**TASK DESCRIPTION**. Return each line of the data below verbatim; pictures are to be left out.

**RECORDS FOR THIS TASK**.
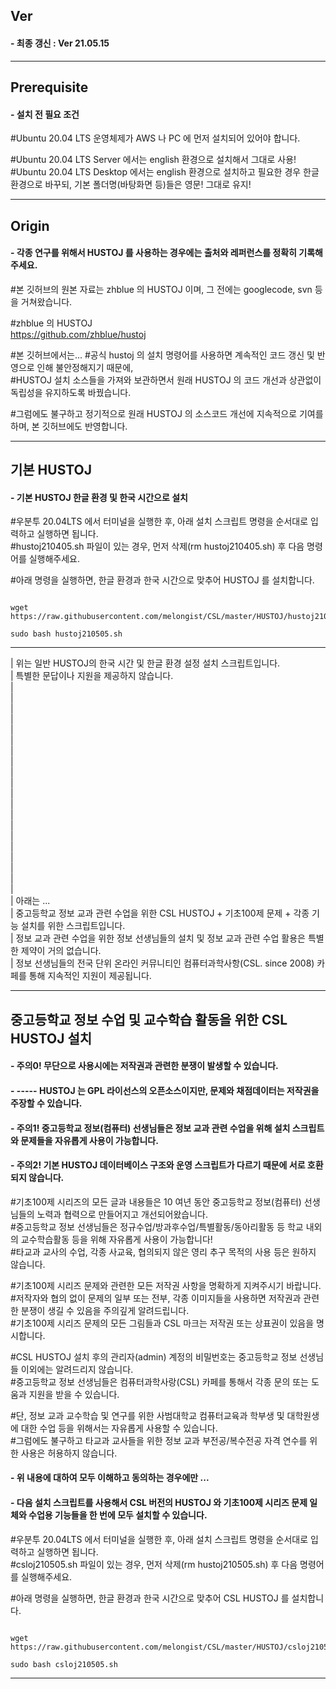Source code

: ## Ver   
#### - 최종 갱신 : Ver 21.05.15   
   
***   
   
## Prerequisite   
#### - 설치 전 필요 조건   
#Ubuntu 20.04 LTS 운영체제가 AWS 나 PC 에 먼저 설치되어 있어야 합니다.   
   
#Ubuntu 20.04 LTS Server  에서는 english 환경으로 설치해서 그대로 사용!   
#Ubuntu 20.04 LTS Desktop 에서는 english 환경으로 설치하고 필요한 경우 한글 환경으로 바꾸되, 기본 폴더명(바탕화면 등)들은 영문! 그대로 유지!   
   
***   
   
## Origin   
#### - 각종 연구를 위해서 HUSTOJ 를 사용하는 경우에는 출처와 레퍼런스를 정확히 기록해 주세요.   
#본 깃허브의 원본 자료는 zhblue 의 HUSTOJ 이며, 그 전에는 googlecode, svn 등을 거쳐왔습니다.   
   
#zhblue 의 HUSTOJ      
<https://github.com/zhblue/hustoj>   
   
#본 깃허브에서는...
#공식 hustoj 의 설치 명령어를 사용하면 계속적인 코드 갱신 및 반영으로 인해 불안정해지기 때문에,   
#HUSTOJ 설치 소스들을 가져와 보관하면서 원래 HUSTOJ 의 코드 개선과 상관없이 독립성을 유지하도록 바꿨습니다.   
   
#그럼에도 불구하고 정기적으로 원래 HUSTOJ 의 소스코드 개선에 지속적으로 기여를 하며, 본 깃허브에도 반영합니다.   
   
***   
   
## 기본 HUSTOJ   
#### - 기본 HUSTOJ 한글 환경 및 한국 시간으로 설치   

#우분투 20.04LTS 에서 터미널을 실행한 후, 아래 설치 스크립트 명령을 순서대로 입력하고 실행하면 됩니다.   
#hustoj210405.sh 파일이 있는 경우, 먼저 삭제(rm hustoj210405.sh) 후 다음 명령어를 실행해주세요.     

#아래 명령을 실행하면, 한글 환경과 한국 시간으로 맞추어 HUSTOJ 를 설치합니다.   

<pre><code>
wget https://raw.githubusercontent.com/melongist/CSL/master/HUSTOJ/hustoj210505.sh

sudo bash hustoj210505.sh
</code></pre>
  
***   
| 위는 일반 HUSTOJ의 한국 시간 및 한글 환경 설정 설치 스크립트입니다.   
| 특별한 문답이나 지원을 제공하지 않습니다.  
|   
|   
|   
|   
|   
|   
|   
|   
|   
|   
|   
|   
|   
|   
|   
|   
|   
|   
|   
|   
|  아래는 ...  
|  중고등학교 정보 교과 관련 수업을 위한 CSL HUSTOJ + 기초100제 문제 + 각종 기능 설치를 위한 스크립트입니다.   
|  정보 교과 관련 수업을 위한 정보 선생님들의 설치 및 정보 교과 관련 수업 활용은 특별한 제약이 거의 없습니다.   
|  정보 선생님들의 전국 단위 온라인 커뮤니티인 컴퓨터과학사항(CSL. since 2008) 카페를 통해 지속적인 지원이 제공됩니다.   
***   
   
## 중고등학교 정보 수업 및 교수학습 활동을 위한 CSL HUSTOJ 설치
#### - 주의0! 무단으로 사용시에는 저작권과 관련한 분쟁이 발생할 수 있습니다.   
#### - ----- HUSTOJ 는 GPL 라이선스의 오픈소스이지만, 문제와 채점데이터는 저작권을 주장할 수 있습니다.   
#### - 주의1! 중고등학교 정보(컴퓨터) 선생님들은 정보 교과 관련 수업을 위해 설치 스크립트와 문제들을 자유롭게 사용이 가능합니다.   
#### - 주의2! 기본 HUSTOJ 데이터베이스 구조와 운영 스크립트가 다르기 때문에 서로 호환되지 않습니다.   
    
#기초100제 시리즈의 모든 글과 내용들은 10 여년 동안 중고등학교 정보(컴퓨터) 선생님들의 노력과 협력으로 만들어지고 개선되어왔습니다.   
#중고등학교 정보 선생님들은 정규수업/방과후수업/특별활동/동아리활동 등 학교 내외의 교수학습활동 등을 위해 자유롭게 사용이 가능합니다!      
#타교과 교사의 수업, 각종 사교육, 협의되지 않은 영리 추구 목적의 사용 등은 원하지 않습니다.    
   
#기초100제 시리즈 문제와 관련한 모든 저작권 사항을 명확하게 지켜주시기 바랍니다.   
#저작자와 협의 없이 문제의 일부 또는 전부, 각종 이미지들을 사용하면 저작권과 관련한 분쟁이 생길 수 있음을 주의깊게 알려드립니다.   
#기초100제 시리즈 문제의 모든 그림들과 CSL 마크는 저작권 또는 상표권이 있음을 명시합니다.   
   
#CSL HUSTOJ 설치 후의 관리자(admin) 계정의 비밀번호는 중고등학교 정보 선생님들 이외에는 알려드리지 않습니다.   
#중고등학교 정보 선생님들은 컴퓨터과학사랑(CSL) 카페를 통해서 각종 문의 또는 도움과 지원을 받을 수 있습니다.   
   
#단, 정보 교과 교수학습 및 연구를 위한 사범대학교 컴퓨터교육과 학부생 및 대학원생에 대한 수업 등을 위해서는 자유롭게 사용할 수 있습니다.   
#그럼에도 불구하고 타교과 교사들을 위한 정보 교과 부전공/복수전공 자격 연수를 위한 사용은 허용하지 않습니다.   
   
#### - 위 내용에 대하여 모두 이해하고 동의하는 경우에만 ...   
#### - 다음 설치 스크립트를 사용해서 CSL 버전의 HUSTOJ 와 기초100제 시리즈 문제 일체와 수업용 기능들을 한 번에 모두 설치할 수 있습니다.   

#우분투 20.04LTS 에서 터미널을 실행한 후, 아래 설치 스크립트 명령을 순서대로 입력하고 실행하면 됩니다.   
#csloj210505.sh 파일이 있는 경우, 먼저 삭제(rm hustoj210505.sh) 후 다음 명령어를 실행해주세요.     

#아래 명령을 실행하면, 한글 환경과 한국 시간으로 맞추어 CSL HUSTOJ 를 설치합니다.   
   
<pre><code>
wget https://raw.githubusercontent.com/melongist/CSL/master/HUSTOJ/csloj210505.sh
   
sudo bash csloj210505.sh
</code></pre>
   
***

**RESPONSE**.
Source code

: ## Ver   
#### - 최종 갱신 : Ver 21.05.15   
   
***   
   
## Prerequisite   
#### - 설치 전 필요 조건   
#Ubuntu 20.04 LTS 운영체제가 AWS 나 PC 에 먼저 설치되어 있어야 합니다.   
   
#Ubuntu 20.04 LTS Server  에서는 english 환경으로 설치해서 그대로 사용!   
#Ubuntu 20.04 LTS Desktop 에서는 english 환경으로 설치하고 필요한 경우 한글 환경으로 바꾸되, 기본 폴더명(바탕화면 등)들은 영문! 그대로 유지!   
   
***   
   
## Origin   
#### - 각종 연구를 위해서 HUSTOJ 를 사용하는 경우에는 출처와 레퍼런스를 정확히 기록해 주세요.   
#본 깃허브의 원본 자료는 zhblue 의 HUSTOJ 이며, 그 전에는 googlecode, svn 등을 거쳐왔습니다.   
   
#zhblue 의 HUSTOJ      
<https://github.com/zhblue/hustoj>   
   
#본 깃허브에서는...
#공식 hustoj 의 설치 명령어를 사용하면 계속적인 코드 갱신 및 반영으로 인해 불안정해지기 때문에,   
#HUSTOJ 설치 소스들을 가져와 보관하면서 원래 HUSTOJ 의 코드 개선과 상관없이 독립성을 유지하도록 바꿨습니다.   
   
#그럼에도 불구하고 정기적으로 원래 HUSTOJ 의 소스코드 개선에 지속적으로 기여를 하며, 본 깃허브에도 반영합니다.   
   
***   
   
## 기본 HUSTOJ   
#### - 기본 HUSTOJ 한글 환경 및 한국 시간으로 설치   

#우분투 20.04LTS 에서 터미널을 실행한 후, 아래 설치 스크립트 명령을 순서대로 입력하고 실행하면 됩니다.   
#hustoj210405.sh 파일이 있는 경우, 먼저 삭제(rm hustoj210405.sh) 후 다음 명령어를 실행해주세요.     

#아래 명령을 실행하면, 한글 환경과 한국 시간으로 맞추어 HUSTOJ 를 설치합니다.   

<pre><code>
wget https://raw.githubusercontent.com/melongist/CSL/master/HUSTOJ/hustoj210505.sh

sudo bash hustoj210505.sh
</code></pre>
  
***   
| 위는 일반 HUSTOJ의 한국 시간 및 한글 환경 설정 설치 스크립트입니다.   
| 특별한 문답이나 지원을 제공하지 않습니다.  
|   
|   
|   
|   
|   
|   
|   
|   
|   
|   
|   
|   
|   
|   
|   
|   
|   
|   
|   
|   
|  아래는 ...  
|  중고등학교 정보 교과 관련 수업을 위한 CSL HUSTOJ + 기초100제 문제 + 각종 기능 설치를 위한 스크립트입니다.   
|  정보 교과 관련 수업을 위한 정보 선생님들의 설치 및 정보 교과 관련 수업 활용은 특별한 제약이 거의 없습니다.   
|  정보 선생님들의 전국 단위 온라인 커뮤니티인 컴퓨터과학사항(CSL. since 2008) 카페를 통해 지속적인 지원이 제공됩니다.   
***   
   
## 중고등학교 정보 수업 및 교수학습 활동을 위한 CSL HUSTOJ 설치
#### - 주의0! 무단으로 사용시에는 저작권과 관련한 분쟁이 발생할 수 있습니다.   
#### - ----- HUSTOJ 는 GPL 라이선스의 오픈소스이지만, 문제와 채점데이터는 저작권을 주장할 수 있습니다.   
#### - 주의1! 중고등학교 정보(컴퓨터) 선생님들은 정보 교과 관련 수업을 위해 설치 스크립트와 문제들을 자유롭게 사용이 가능합니다.   
#### - 주의2! 기본 HUSTOJ 데이터베이스 구조와 운영 스크립트가 다르기 때문에 서로 호환되지 않습니다.   
    
#기초100제 시리즈의 모든 글과 내용들은 10 여년 동안 중고등학교 정보(컴퓨터) 선생님들의 노력과 협력으로 만들어지고 개선되어왔습니다.   
#중고등학교 정보 선생님들은 정규수업/방과후수업/특별활동/동아리활동 등 학교 내외의 교수학습활동 등을 위해 자유롭게 사용이 가능합니다!      
#타교과 교사의 수업, 각종 사교육, 협의되지 않은 영리 추구 목적의 사용 등은 원하지 않습니다.    
   
#기초100제 시리즈 문제와 관련한 모든 저작권 사항을 명확하게 지켜주시기 바랍니다.   
#저작자와 협의 없이 문제의 일부 또는 전부, 각종 이미지들을 사용하면 저작권과 관련한 분쟁이 생길 수 있음을 주의깊게 알려드립니다.   
#기초100제 시리즈 문제의 모든 그림들과 CSL 마크는 저작권 또는 상표권이 있음을 명시합니다.   
   
#CSL HUSTOJ 설치 후의 관리자(admin) 계정의 비밀번호는 중고등학교 정보 선생님들 이외에는 알려드리지 않습니다.   
#중고등학교 정보 선생님들은 컴퓨터과학사랑(CSL) 카페를 통해서 각종 문의 또는 도움과 지원을 받을 수 있습니다.   
   
#단, 정보 교과 교수학습 및 연구를 위한 사범대학교 컴퓨터교육과 학부생 및 대학원생에 대한 수업 등을 위해서는 자유롭게 사용할 수 있습니다.   
#그럼에도 불구하고 타교과 교사들을 위한 정보 교과 부전공/복수전공 자격 연수를 위한 사용은 허용하지 않습니다.   
   
#### - 위 내용에 대하여 모두 이해하고 동의하는 경우에만 ...   
#### - 다음 설치 스크립트를 사용해서 CSL 버전의 HUSTOJ 와 기초100제 시리즈 문제 일체와 수업용 기능들을 한 번에 모두 설치할 수 있습니다.   

#우분투 20.04LTS 에서 터미널을 실행한 후, 아래 설치 스크립트 명령을 순서대로 입력하고 실행하면 됩니다.   
#csloj210505.sh 파일이 있는 경우, 먼저 삭제(rm hustoj210505.sh) 후 다음 명령어를 실행해주세요.     

#아래 명령을 실행하면, 한글 환경과 한국 시간으로 맞추어 CSL HUSTOJ 를 설치합니다.   
   
<pre><code>
wget https://raw.githubusercontent.com/melongist/CSL/master/HUSTOJ/csloj210505.sh
   
sudo bash csloj210505.sh
</code></pre>
   
***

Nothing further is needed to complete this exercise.